- [TO DO]: In exact form, please repeat the records from their opening line down to the line with "Permet de mettre", including that line.
**********
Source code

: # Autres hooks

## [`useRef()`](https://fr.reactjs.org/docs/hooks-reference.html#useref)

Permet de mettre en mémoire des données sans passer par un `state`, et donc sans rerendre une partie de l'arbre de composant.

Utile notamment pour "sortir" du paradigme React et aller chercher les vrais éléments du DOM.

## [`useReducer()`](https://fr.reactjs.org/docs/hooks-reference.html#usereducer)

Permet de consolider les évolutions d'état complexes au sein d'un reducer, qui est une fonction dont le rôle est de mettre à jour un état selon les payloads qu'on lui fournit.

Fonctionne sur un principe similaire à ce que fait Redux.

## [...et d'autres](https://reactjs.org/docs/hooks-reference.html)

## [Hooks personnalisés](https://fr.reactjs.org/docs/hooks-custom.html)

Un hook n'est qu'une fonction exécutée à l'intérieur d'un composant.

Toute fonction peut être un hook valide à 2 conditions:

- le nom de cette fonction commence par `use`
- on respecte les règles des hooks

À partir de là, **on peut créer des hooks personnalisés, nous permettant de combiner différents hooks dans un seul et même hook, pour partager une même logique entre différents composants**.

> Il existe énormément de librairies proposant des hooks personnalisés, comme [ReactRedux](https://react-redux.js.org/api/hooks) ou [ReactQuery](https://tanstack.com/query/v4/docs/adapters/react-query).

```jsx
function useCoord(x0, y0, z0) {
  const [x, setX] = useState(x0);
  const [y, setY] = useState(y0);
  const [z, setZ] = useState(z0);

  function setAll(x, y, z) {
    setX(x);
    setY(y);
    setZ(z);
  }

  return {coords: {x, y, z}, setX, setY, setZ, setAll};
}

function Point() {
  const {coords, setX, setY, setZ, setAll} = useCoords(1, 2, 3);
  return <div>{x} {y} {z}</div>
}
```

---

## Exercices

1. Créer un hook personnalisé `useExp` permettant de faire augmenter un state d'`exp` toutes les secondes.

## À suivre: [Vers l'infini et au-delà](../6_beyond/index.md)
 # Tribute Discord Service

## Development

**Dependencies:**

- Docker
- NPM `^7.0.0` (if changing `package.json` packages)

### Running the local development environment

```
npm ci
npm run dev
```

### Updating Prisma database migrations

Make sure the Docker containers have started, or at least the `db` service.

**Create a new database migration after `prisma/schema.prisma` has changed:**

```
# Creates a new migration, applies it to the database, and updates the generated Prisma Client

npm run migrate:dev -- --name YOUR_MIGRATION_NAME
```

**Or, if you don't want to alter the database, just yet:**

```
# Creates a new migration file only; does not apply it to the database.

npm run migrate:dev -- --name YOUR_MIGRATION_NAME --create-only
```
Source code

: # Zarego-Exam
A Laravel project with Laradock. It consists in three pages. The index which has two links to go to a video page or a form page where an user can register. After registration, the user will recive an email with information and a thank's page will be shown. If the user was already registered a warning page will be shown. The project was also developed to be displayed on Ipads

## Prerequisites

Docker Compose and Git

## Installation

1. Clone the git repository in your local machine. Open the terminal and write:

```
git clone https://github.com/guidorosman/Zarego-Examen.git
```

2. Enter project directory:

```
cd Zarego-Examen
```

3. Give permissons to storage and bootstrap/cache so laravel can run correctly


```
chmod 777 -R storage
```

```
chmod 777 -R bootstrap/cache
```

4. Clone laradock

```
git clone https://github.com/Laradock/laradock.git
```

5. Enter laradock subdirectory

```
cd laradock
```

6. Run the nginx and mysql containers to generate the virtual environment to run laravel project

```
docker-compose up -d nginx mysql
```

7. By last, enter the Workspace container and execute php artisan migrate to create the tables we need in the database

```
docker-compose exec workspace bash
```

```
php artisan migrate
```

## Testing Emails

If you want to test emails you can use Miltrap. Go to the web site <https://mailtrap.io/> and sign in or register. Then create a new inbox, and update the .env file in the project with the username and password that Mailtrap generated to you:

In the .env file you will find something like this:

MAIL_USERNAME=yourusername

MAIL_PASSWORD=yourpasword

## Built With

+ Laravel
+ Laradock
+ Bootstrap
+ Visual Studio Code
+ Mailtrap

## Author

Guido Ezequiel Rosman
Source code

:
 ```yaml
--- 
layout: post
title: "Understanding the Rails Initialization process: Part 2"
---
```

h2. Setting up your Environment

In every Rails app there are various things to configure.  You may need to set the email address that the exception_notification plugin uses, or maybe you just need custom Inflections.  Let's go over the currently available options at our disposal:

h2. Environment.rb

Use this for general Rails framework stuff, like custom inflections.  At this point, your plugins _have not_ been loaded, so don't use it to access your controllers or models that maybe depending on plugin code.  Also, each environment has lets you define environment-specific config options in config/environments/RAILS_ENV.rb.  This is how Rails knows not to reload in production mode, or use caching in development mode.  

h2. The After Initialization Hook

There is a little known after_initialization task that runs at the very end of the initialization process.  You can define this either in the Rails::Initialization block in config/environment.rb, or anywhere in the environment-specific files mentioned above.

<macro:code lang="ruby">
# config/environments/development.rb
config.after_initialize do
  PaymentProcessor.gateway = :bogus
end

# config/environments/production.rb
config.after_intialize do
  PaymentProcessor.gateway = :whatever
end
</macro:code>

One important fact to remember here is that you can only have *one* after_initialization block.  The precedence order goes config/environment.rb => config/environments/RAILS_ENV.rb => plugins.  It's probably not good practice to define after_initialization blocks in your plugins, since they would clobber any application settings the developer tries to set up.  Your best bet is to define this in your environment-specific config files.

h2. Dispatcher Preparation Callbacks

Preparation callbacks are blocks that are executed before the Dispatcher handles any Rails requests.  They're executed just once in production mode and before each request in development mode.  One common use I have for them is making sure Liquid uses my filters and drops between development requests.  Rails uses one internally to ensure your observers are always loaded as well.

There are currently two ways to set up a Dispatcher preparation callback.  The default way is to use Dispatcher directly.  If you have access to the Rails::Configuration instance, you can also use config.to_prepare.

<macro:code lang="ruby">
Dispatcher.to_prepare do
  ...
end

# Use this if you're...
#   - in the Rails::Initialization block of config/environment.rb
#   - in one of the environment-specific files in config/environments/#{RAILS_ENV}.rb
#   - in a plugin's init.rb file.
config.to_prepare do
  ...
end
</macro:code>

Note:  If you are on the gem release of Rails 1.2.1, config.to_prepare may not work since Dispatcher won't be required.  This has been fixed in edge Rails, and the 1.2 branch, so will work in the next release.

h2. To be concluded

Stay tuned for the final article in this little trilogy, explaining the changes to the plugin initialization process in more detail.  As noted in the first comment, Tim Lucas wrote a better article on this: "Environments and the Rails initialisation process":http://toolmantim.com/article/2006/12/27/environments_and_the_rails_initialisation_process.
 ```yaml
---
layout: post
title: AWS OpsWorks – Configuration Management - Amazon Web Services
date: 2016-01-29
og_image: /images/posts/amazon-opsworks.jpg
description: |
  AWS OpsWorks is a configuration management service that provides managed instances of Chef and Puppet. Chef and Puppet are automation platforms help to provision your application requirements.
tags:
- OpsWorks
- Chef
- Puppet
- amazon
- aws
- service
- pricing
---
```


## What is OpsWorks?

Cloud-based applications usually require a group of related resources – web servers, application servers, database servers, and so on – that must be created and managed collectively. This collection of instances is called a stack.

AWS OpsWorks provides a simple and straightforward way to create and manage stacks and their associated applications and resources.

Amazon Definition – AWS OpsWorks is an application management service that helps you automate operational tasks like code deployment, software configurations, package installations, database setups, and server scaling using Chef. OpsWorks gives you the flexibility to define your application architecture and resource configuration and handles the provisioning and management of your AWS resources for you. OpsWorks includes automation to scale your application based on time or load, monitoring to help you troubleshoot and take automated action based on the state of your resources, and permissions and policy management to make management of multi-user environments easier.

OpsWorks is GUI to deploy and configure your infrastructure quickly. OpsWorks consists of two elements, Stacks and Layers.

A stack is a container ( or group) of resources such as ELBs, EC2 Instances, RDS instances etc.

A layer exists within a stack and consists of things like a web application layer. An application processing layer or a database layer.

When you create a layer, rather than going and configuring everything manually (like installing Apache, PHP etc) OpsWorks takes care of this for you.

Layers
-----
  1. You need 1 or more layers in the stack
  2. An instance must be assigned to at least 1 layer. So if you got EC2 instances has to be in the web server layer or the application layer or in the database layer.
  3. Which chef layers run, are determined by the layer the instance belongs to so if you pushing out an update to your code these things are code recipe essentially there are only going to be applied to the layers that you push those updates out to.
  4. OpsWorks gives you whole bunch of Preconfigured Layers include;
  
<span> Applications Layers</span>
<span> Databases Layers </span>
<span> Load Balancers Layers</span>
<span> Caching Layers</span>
**********
- [EXERCISE SOLUTION]:
Source code

: # Autres hooks

## [`useRef()`](https://fr.reactjs.org/docs/hooks-reference.html#useref)

Permet de mettre en mémoire des données sans passer par un `state`, et donc sans rerendre une partie de l'arbre de composant.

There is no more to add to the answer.